Segment Start: RAW DATA
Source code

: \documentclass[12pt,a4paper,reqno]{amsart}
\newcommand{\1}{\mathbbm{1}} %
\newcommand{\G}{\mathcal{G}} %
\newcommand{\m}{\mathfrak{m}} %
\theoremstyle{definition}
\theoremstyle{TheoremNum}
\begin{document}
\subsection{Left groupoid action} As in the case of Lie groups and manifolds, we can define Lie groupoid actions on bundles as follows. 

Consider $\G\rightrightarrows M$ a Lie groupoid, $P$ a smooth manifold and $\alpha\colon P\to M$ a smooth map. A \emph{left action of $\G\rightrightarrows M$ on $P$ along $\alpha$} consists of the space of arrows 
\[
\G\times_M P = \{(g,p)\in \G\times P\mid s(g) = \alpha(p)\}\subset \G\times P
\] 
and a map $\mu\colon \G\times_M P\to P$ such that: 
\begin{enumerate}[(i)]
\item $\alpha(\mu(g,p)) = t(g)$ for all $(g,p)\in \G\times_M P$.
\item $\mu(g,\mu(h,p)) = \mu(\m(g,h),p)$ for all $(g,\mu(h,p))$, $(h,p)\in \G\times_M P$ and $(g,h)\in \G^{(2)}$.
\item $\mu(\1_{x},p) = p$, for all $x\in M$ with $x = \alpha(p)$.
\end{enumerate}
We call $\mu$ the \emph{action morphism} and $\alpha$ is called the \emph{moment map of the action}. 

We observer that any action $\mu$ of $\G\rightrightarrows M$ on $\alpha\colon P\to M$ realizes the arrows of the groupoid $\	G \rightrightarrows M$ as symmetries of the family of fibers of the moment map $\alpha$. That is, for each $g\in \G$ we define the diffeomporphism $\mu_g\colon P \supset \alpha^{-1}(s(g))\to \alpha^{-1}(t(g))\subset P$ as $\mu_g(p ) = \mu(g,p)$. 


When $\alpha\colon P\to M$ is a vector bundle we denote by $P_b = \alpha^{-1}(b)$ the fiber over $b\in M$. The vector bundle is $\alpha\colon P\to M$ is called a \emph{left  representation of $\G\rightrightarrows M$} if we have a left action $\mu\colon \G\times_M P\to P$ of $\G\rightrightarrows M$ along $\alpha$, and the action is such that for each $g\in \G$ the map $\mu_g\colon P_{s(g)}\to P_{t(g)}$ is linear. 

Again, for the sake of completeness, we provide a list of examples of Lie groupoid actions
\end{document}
Segment End: RAW DATA
• [EXERCISE GOAL]: Your response should consist solely of the lines from the one containing "Again, for the" to the end of the entries, both ends included, exactly as they appear.

• [TASK OUTPUT]:
Again, for the sake of completeness, we provide a list of examples of Lie groupoid actions
\end{document}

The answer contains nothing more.